In Kansas, for example, current law prohibits the state from using these types of restrictions to manage the use and cost of mental health prescriptions for Medicaid recipients. However, the state legislature’s KanCare Oversight Committee has recommended repealing that law. Outgoing Republican state representative David Crum, former co-chair of the committee, said that the limits would not apply to patients with “persistent, chronic mental illness,” a threshold not currently defined in the law. Crum specifically cited the misuse of the drugs with elderly patients as a reason to increase controls. Clinical protocol indicates that elderly dementia patients, for example, should not be treated with antipsychotic medication.

But advocates say that the issue at the state level remains cost, not off-label use of anti-psychotics and other drugs.

“Placing limitations on drugs in order to prevent problematic prescribing of those drugs doesn’t serve people who are using the medications for legitimate purposes to stay in good health,” Farley says. “There are a whole host of other things that should be done to address problematic uses of mediation. Utilization management restrictions harm people who need those medications to live a healthy and functioning life in recovery.”
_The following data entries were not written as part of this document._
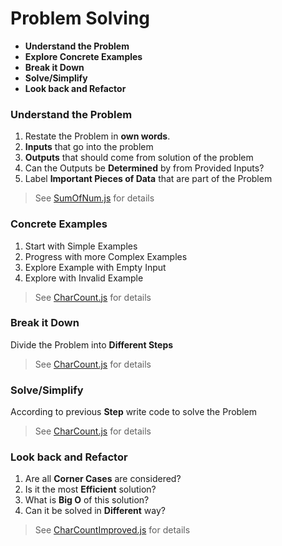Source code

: # Problem Solving

- **Understand the Problem**
- **Explore Concrete Examples**
- **Break it Down**
- **Solve/Simplify**
- **Look back and Refactor**

### Understand the Problem

1. Restate the Problem in **own words**.
2. **Inputs** that go into the problem
3. **Outputs** that should come from solution of the problem
4. Can the Outputs be **Determined** by from Provided Inputs?
5. Label **Important Pieces of Data** that are part of the Problem

> See [SumOfNum.js](SumOfNum.js) for details

### Concrete Examples

1. Start with Simple Examples
2. Progress with more Complex Examples
3. Explore Example with Empty Input
4. Explore with Invalid Example

> See [CharCount.js](CharCount.js) for details

### Break it Down

Divide the Problem into **Different Steps**

> See [CharCount.js](CharCount.js) for details

### Solve/Simplify

According to previous **Step** write code to solve the Problem

> See [CharCount.js](CharCount.js) for details

### Look back and Refactor

1. Are all **Corner Cases** are considered?
2. Is it the most **Efficient** solution?
3. What is **Big O** of this solution?
4. Can it be solved in **Different** way?

> See [CharCountImproved.js](CharCountImproved.js) for details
One potential fix would be application of more comparative effectiveness studies by clinicians, advocacy groups, and lawmakers.

“I think we’re a little behind on where the evidence is in implementing some of these things,” Shim says. “I don’t think we’ve consistently applied new evidence to formulary restrictions. We need to create a more effective feedback loop so that evidence is translated into regular police decisions around medications in a more rapid fashion.”

According to Muszynski, it’s incumbent on the field to develop evidence-based guidelines on appropriate prescribing practices, so clinicians have something to rely on to make payers accountable.

There are unintended clinical consequences to any utilization-management strategies health plans put on medications, says Muszynski.

“And nobody’s accountable for that,” he says. “They’re not measuring patient outcomes at the same time.”

Any effort to roll back restrictions would have to be done at the state level, however, because of the way Medicaid benefits are structured. In the meantime, clinicians can expect to see an increasing number of hoops to jump through when it comes to psychiatric prescriptions.

Brian Albright is a freelance writer based in Columbus, Ohio.